### Entries supplied
=-=-=
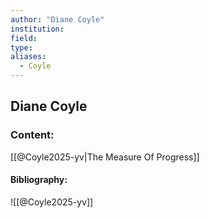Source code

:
 ```yaml
---
author: "Diane Coyle"
institution:
field:
type:
aliases:
  - Coyle
---
```


## Diane Coyle

### Content:
[[@Coyle2025-yv|The Measure Of Progress]]

#### Bibliography:

![[@Coyle2025-yv]]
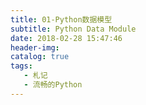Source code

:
 ```yaml
---
title: 01-Python数据模型
subtitle: Python Data Module
date: 2018-02-28 15:47:46
header-img:
catalog: true
tags:
   - 札记
   - 流畅的Python
---
```

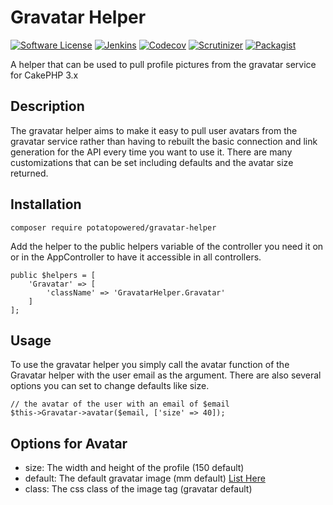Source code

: # Gravatar Helper
[![Software License](https://img.shields.io/badge/license-MIT-brightgreen.svg?style=flat-square)](LICENSE) 
[![Jenkins](https://img.shields.io/jenkins/s/http/jenkins.potatopowered.software/gravatar-helper.svg?style=flat-square)](http://potatopowered.software:8484/job/gravatar-helper/) 
[![Codecov](https://img.shields.io/codecov/c/github/PotatoPowered/gravatar-helper.svg?style=flat-square)](https://codecov.io/github/PotatoPowered/phone-helper) 
[![Scrutinizer](https://img.shields.io/scrutinizer/g/PotatoPowered/gravatar-helper.svg?style=flat-square)](https://scrutinizer-ci.com/g/PotatoPowered/phone-helper/) 
[![Packagist](https://img.shields.io/packagist/dt/potatopowered/gravatar-helper.svg?style=flat-square)](https://packagist.org/packages/potatopowered/gravatar-helper)

A helper that can be used to pull profile pictures from the gravatar service for CakePHP 3.x

## Description

The gravatar helper aims to make it easy to pull user avatars from the gravatar service rather than having to rebuilt the basic connection and link generation for the API every time you want to use it. There are many customizations that can be set including defaults and the avatar size returned.

## Installation

```
composer require potatopowered/gravatar-helper
```
Add the helper to the public helpers variable of the controller you need it on or in the AppController
to have it accessible in all controllers.
```
public $helpers = [
    'Gravatar' => [
        'className' => 'GravatarHelper.Gravatar'
    ]
];
```

## Usage

To use the gravatar helper you simply call the avatar function of the Gravatar helper with the user email as the argument. There are also several options you can set to change defaults like size.
```
// the avatar of the user with an email of $email
$this->Gravatar->avatar($email, ['size' => 40]);
```

## Options for Avatar

 * size: The width and height of the profile (150 default)
 * default: The default gravatar image (mm default) [List Here](http://en.gravatar.com/site/implement/images/)
 * class: The css class of the image tag (gravatar default)
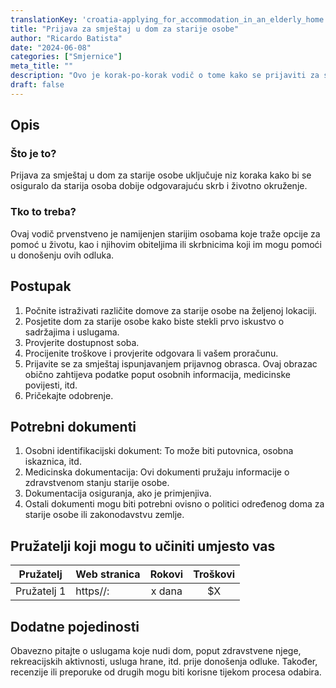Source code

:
 ```yaml
---
translationKey: 'croatia-applying_for_accommodation_in_an_elderly_home'
title: "Prijava za smještaj u dom za starije osobe"
author: "Ricardo Batista"
date: "2024-06-08"
categories: ["Smjernice"]
meta_title: ""
description: "Ovo je korak-po-korak vodič o tome kako se prijaviti za smještaj u domu za starije osobe"
draft: false
---
```


## Opis
### Što je to?
Prijava za smještaj u dom za starije osobe uključuje niz koraka kako bi se osiguralo da starija osoba dobije odgovarajuću skrb i životno okruženje.

### Tko to treba?
Ovaj vodič prvenstveno je namijenjen starijim osobama koje traže opcije za pomoć u životu, kao i njihovim obiteljima ili skrbnicima koji im mogu pomoći u donošenju ovih odluka.

## Postupak
1. Počnite istraživati različite domove za starije osobe na željenoj lokaciji.
2. Posjetite dom za starije osobe kako biste stekli prvo iskustvo o sadržajima i uslugama.
3. Provjerite dostupnost soba.
4. Procijenite troškove i provjerite odgovara li vašem proračunu.
5. Prijavite se za smještaj ispunjavanjem prijavnog obrasca. Ovaj obrazac obično zahtijeva podatke poput osobnih informacija, medicinske povijesti, itd.
6. Pričekajte odobrenje.

## Potrebni dokumenti
1. Osobni identifikacijski dokument: To može biti putovnica, osobna iskaznica, itd.
2. Medicinska dokumentacija: Ovi dokumenti pružaju informacije o zdravstvenom stanju starije osobe.
3. Dokumentacija osiguranja, ako je primjenjiva.
4. Ostali dokumenti mogu biti potrebni ovisno o politici određenog doma za starije osobe ili zakonodavstvu zemlje.

## Pružatelji koji mogu to učiniti umjesto vas

| Pružatelj       |     Web stranica    |     Rokovi      |       Troškovi      |
| --------------- | ------------------- |  :-------------: | :----------------: |
| Pružatelj 1     |  https//:           |      x dana      |        $X           |

## Dodatne pojedinosti
Obavezno pitajte o uslugama koje nudi dom, poput zdravstvene njege, rekreacijskih aktivnosti, usluga hrane, itd. prije donošenja odluke. Također, recenzije ili preporuke od drugih mogu biti korisne tijekom procesa odabira.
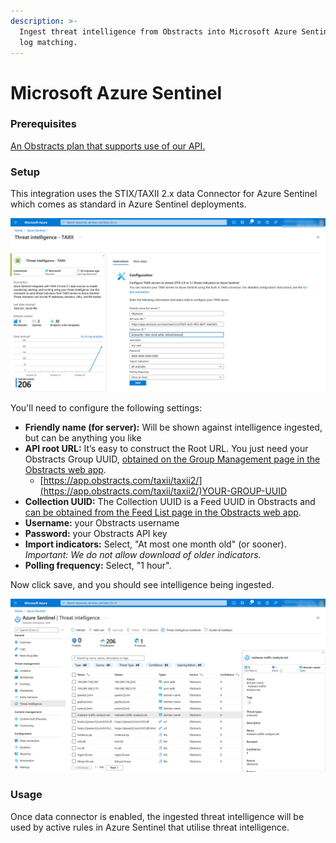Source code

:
 ```yaml
---
description: >-
  Ingest threat intelligence from Obstracts into Microsoft Azure Sentinel for
  log matching.
---
```


# Microsoft Azure Sentinel

### Prerequisites

[An Obstracts plan that supports use of our API.](https://www.obstracts.com/pricing/)

### Setup

This integration uses the STIX/TAXII 2.x data Connector for Azure Sentinel which comes as standard in Azure Sentinel deployments.

![STIX/TAXII 2.x data Connector for Azure Sentinel](../.gitbook/assets/obstracts-azure-taxii-connector-setup.png)

You'll need to configure the following settings:

* **Friendly name (for server):** Will be shown against intelligence ingested, but can be anything you like
* **API root URL:** It’s easy to construct the Root URL. You just need your Obstracts Group UUID, [obtained on the Group Management page in the Obstracts web app](https://app.obstracts.com/user/manage\_group).
  * [https://app.obstracts.com/taxii/taxii2/](https://app.obstracts.com/taxii/taxii2/)YOUR-GROUP-UUID
* **Collection UUID:** The Collection UUID is a Feed UUID in Obstracts and [can be obtained from the Feed List page in the Obstracts web app](https://app.obstracts.com/feed/list/).
* **Username:** your Obstracts username
* **Password:** your Obstracts API key
* **Import indicators:** Select, "At most one month old" (or sooner). _Important: We do not allow download of older indicators._
* **Polling frequency:** Select, "1 hour".

Now click save, and you should see intelligence being ingested.&#x20;

![](../.gitbook/assets/obstracts-azure-taxii-threat-intel.png)

### Usage

Once data connector is enabled, the ingested threat intelligence will be used by active rules in Azure Sentinel that utilise threat intelligence.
=-=-=
### Exercise description
Please find how many lines in the records hold "defaults", then give that number with nothing else.

### Output for this exercise
2